We get customers bringing badly maintained bikes in sometimes but one came in last week that took the biscuit. He'd worn his brake pads right through the friction material. But he'd kept riding. And he'd started wearing the metal away.
And one pad had actually worn completely away and the piston in the caliper was gripping on the brake disc, acting like a brake pad. Word soon spread round the shop and all the staff went for a look. It was probably the worst, most dangerous neglect we've ever seen.
The bike was an old Kawasaki, made from all different bits. I'd have thought someone with the mechanical sense to bolt at least a semi-roadworthy bike together would have known how to check brake pads or at least asked someone what the problem was when the screech of metal-to-metal started. But it turned out he'd bought the bike from someone else who'd built it.He was lucky the piston hadn't come out, if it had it had his brake would have stopped working, brake fluid would have poured over the wheel and tyre, and the piston might have locked the front wheel.

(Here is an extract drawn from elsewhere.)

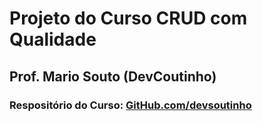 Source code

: # Projeto do Curso CRUD com Qualidade
## Prof. Mario Souto (DevCoutinho)

### Respositório do Curso: [GitHub.com/devsoutinho](https://github.com/devsoutinho/aulas-crudcomqualidade.io)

We phoned the owner. Obviously we couldn't let him ride away like that. But two new discs, two sets of pads plus a caliper piston and seal was going to be over 21,000 Baht, plus the calipers looked like they could do with an overhaul, it could have easily added up to 35,000 Baht or more.
In the end he got a mate to collect it in a van and was going to fix it with used parts from a breaker. To be honest, that's probably the best idea, I just hope he doesn't try to do it himself.